Just the blog equivalent of thinking out loud here. It’s not that this data was surprising to me, so much as that I wasn’t sure what to expect.
Four cities in the western United States with some similar characteristics – arid climate, water supply challenges, growing populations. Each of the four is the dominant population center in an otherwise sparsely populated state. No claim here that other cities don’t have similar characteristics (in fact, I’d love feedback on other cities/states worth adding to the conversation).
First: total population in the Census-defined “Metropolitan Statistical Areas” since 1970:
Now, indexed with 1970=100, to get a feel for rate of growth independent of starting size:
It’s really this second one that interests me more – the relative growth curves are easier to see.
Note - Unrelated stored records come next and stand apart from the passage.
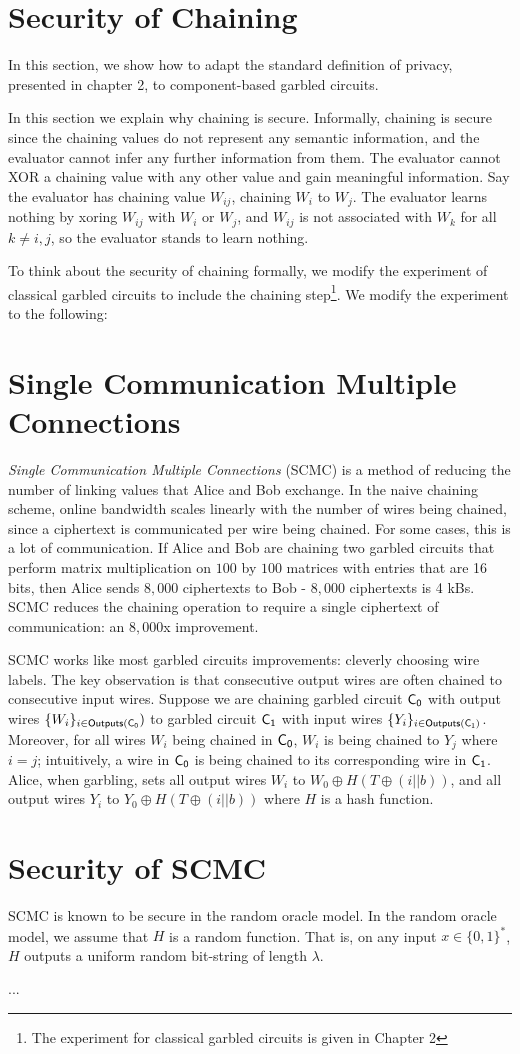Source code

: \section{Security of Chaining}

In this section, we show how to adapt the standard definition of privacy, presented in chapter 2, to component-based garbled circuits.

In this section we explain why chaining is secure.
Informally, chaining is secure since the chaining values do not represent any semantic information, and the evaluator cannot infer any further information from them.
The evaluator cannot XOR a chaining value with any other value and gain meaningful information.
Say the evaluator has chaining value $W_{ij}$, chaining $W_i$ to $W_j$. 
The evaluator learns nothing by xoring $W_{ij}$ with $W_i$ or $W_j$, and $W_{ij}$ is not associated with $W_k$ for all $k \neq i,j$, so the evaluator stands to learn nothing.

To think about the security of chaining formally, we modify the experiment of classical garbled circuits to include the chaining step\footnote{The experiment for classical garbled circuits is given in Chapter 2}.
We modify the experiment to the following:


\section{Single Communication Multiple Connections}
\textit{Single Communication Multiple Connections} (SCMC) is a method of reducing the number of linking values that Alice and Bob exchange.
In the naive chaining scheme, online bandwidth scales linearly with the number of wires being chained, since a ciphertext is communicated per wire being chained.
For some cases, this is a lot of communication.
If Alice and Bob are chaining two garbled circuits that perform matrix multiplication on $100$ by $100$ matrices with entries that are 16 bits, then Alice sends $8,000$ ciphertexts to Bob - $8,000$ ciphertexts is 4 kBs.
SCMC reduces the chaining operation to require a single ciphertext of communication: an $8,000$x improvement.

SCMC works like most garbled circuits improvements: cleverly choosing wire labels.
The key observation is that consecutive output wires are often chained to consecutive input wires.
Suppose we are chaining garbled circuit $\sf {C}_0$ with output wires $\{W_i\}_{i \in {\sf {Outputs}}(\sf {C}_0})$ to garbled circuit $\sf {C}_1$ with input wires $\{Y_i\}_{i \in {\sf {Outputs}}(\sf {C}_1)}$.
Moreover, for all wires $W_i$ being chained in $\sf {C}_0$, $W_i$ is being chained to $Y_j$ where $i = j$; intuitively, a wire in $\sf {C}_0$ is being chained to its corresponding wire in $\sf {C}_1$.
Alice, when garbling, sets all output wires $W_i$ to $W_0 \oplus H(T \oplus (i || b))$, and all output wires $Y_i$ to $Y_0 \oplus H(T \oplus (i || b))$ where $H$ is a hash function.

\section{Security of SCMC}
SCMC is known to be secure in the random oracle model.
In the random oracle model, we assume that $H$ is a random function.
That is, on any input $x \in \{0,1\}^*$, $H$ outputs a uniform random bit-string of length $\lambda$.

...

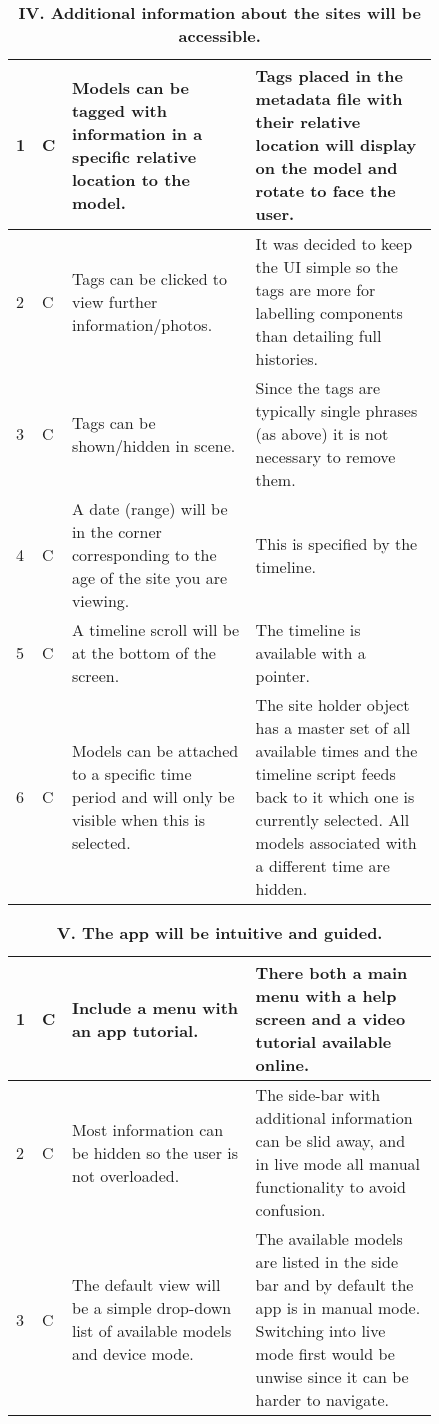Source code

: \documentclass[12pt, a4paper]{article}
\newcommand{\light}[1]{\textcolor{mygrey}{#1}}
\begin{document}
\newpage
\begin{table}[H]
\caption{\textbf{IV. Additional information about the sites will be accessible.}}
\begin{tabular}{| p{0.02\linewidth} | p{0.02\linewidth} | p{0.4\linewidth} | p{0.4\linewidth} | }
\hline
1 & C & \light{Models can be tagged with information in a specific relative location to the model.} & Tags placed in the metadata file with their relative location will display on the model and rotate to face the user. \\ \hline
2 & C & Tags can be clicked to view further information/photos. & It was decided to keep the UI simple so the tags are more for labelling components than detailing full histories. \\ \hline
3 & C & Tags can be shown/hidden in scene. & Since the tags are typically single phrases (as above) it is not necessary to remove them. \\ \hline
4 & C & \light{A date (range) will be in the corner corresponding to the age of the site you are viewing.} & This is specified by the timeline. \\ \hline
5 & C & \light{A timeline scroll will be at the bottom of the screen.} & The timeline is available with a pointer. \\ \hline
6 & C & \light{Models can be attached to a specific time period and will only be visible when this is selected.} & The site holder object has a master set of all available times and the timeline script feeds back to it which one is currently selected. All models associated with a different time are hidden. \\ \hline
\end{tabular}
\label{table:obj4}
\end{table}

\begin{table}[H]
\caption{\textbf{V. The app will be intuitive and guided.}}
\begin{tabular}{| p{0.02\linewidth} | p{0.02\linewidth} | p{0.4\linewidth} | p{0.4\linewidth} | }
\hline
1 & C & \light{Include a menu with an app tutorial.} & There both a main menu with a help screen and a video tutorial available online. \\ \hline
2 & C & \light{Most information can be hidden so the user is not overloaded.} & The side-bar with additional information can be slid away, and in live mode all manual functionality to avoid confusion. \\ \hline
3 & C & \light{The default view will be a simple drop-down list of available models and device mode.} & The available models are listed in the side bar and by default the app is in manual mode. Switching into live mode first would be unwise since it can be harder to navigate. \\ \hline
\end{tabular}
\label{table:obj5}
\end{table}
\end{document}
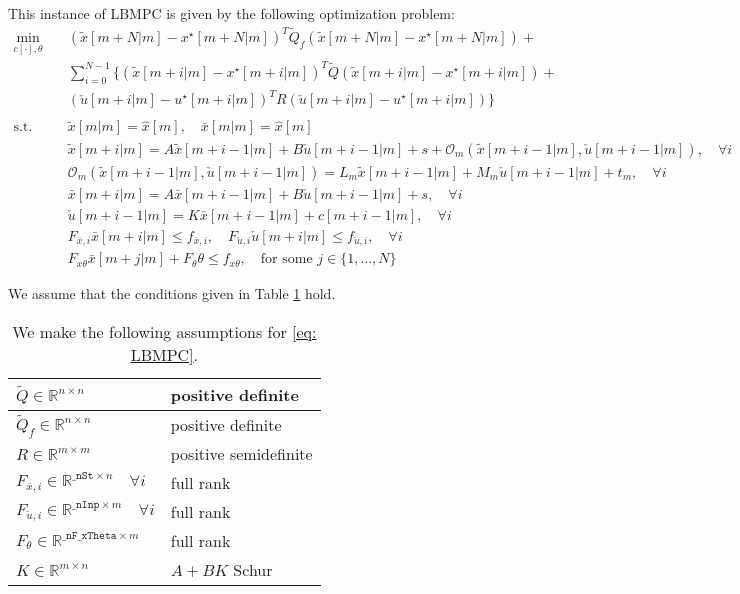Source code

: \documentclass[letter]{article}
\begin{document}
\begin{sffamily}
\noindent
This instance of LBMPC is given by the following optimization problem:
\begin{align}\label{eq: LBMPC}
	\min_{c[\cdot],\theta} \quad & (\tilde{x}[m+N|m]-x^\star[m+N|m])^T \tilde{Q}_f (\tilde{x}[m+N|m]-x^\star[m+N|m]) + \\
	&  \sum_{i=0} ^ {N-1} \{ (\tilde{x}[m+i|m]-x^\star[m+i|m])^T \tilde{Q} (\tilde{x}[m+i|m]-x^\star[m+i|m]) + \nonumber \\
	& (\check{u}[m+i|m]-u^\star[m+i|m])^T R (\check{u}[m+i|m]-u^\star[m+i|m]) \}  \nonumber \\	
		\nonumber \\		
	\text{s.t.} \quad & \tilde{x}[m|m] = \hat{x}[m],\quad \bar{x}[m|m] = \hat{x}[m] \nonumber \\
		&  \tilde{x}[m+i|m]= A \tilde{x}[m+i-1|m] + B \check{u}[m+i-1|m] + s + \mathcal{O}_m(\tilde{x}[m+i-1|m],\check{u}[m+i-1|m]), \quad \forall i \nonumber\\
		& \mathcal{O}_m(\tilde{x}[m+i-1|m],\check{u}[m+i-1|m]) = L_m \tilde{x}[m+i-1|m] + M_m \check{u}[m+i-1|m] + t_m, \quad \forall i \nonumber \\
	 &	\bar{x}[m+i|m]= A \bar{x}[m+i-1|m] + B \check{u}[m+i-1|m]+s, \quad \forall i \nonumber\\
	 & \check{u}[m+i-1|m] = K\bar{x}[m+i-1|m] + c[m+i-1|m], \quad \forall i \nonumber \\
	 & F_{\bar{x},i}\bar{x}[m+i|m] \leq f_{\bar{x},i}, \quad F_{\check{u},i}\check{u}[m+i|m] \leq f_{\check{u},i}, \quad \forall i \nonumber \\
	 & F_{x\theta}\bar{x}[m+j|m] + F_\theta \theta \leq f_{x\theta},\quad \text{for some } j\in\{1,\ldots, N\} \nonumber
\end{align}

\noindent
We assume that the conditions given in Table \ref{tab: matrix assumptions} hold. \\

\begin{table}[!htdp]
\caption{We make the following assumptions for \eqref{eq: LBMPC}.}
\begin{center}
\begin{tabular}{|l|l|}\hline
 $\tilde{Q}\in\mathbb{R}^{n\times n}$ & positive definite\\ \hline
 $\tilde{Q}_f\in\mathbb{R}^{n\times n}$ & positive definite\\ \hline
 $R\in\mathbb{R}^{m\times m}$ & positive semidefinite \\ \hline
 $F_{\bar{x},i}\in\mathbb{R}^{\texttt{\_nSt}\times n}\quad \forall i$ & full rank \\ \hline
 $F_{\check{u},i}\in\mathbb{R}^{\texttt{\_nInp}\times m}\quad \forall i$ & full rank \\ \hline
 $F_\theta\in\mathbb{R}^{\texttt{\_nF\_xTheta}\times m}$ & full rank \\ \hline
 $K\in\mathbb{R}^{m\times n}$ & $A+BK$ Schur \\ \hline
\end{tabular}
\end{center}
\label{tab: matrix assumptions}
\end{table}



\end{sffamily}
\end{document}
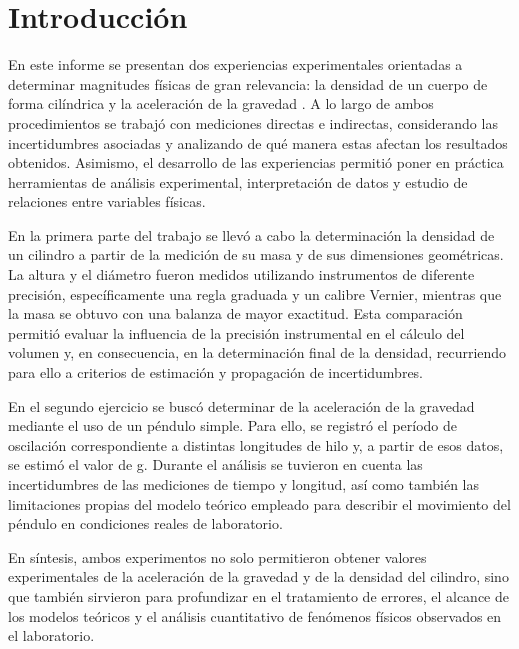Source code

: \section{Introducción}

En este informe se presentan dos experiencias experimentales orientadas a determinar magnitudes físicas de gran relevancia: la densidad de un cuerpo de forma cilíndrica y la aceleración de la gravedad . A lo largo de ambos procedimientos se trabajó con mediciones directas e indirectas, considerando las incertidumbres asociadas y analizando de qué manera estas afectan los resultados obtenidos. Asimismo, el desarrollo de las experiencias permitió poner en práctica herramientas de análisis experimental, interpretación de datos y estudio de relaciones entre variables físicas.

En la primera parte del trabajo se llevó a cabo la determinación la densidad de un cilindro a partir de la medición de su masa y de sus dimensiones geométricas. La altura y el diámetro fueron medidos utilizando instrumentos de diferente precisión, específicamente una regla graduada y un calibre Vernier, mientras que la masa se obtuvo con una balanza de mayor exactitud. Esta comparación permitió evaluar la influencia de la precisión instrumental en el cálculo del volumen y, en consecuencia, en la determinación final de la densidad, recurriendo para ello a criterios de estimación y propagación de incertidumbres.

En el segundo ejercicio se buscó determinar de la aceleración de la gravedad mediante el uso de un péndulo simple. Para ello, se registró el período de oscilación correspondiente a distintas longitudes de hilo y, a partir de esos datos, se estimó el valor de g. Durante el análisis se tuvieron en cuenta las incertidumbres de las mediciones de tiempo y longitud, así como también las limitaciones propias del modelo teórico empleado para describir el movimiento del péndulo en condiciones reales de laboratorio.

En síntesis, ambos experimentos no solo permitieron obtener valores experimentales de la aceleración de la gravedad y de la densidad del cilindro, sino que también sirvieron para profundizar en el tratamiento de errores, el alcance de los modelos teóricos y el análisis cuantitativo de fenómenos físicos observados en el laboratorio.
Albuquerque and Salt Lake City growing slowly, Phoenix faster and Vegas’ growth curve bending up dramatically beginning in the late 1980s. This has all kinds of importance for water policy and regional economics. Though I’m not sure what to make of it all, just wanted to get it down somewhere for future reference.
If I’ve done this right, the spreadsheet’s posted here if anyone wants to have a look. Data source is US Census Bureau via the St. Louis Fed’s marvelous Excel plug-in and some math by me to aggregate MSAs from individual county data (danger!).
* I stole the “archipelago” concept from a talk by Mark Hagerty of Headwaters Economics, though his archipelago looks quite different from mine. But what we both mean, I think, is “economic islands in the sea that is the rural West”.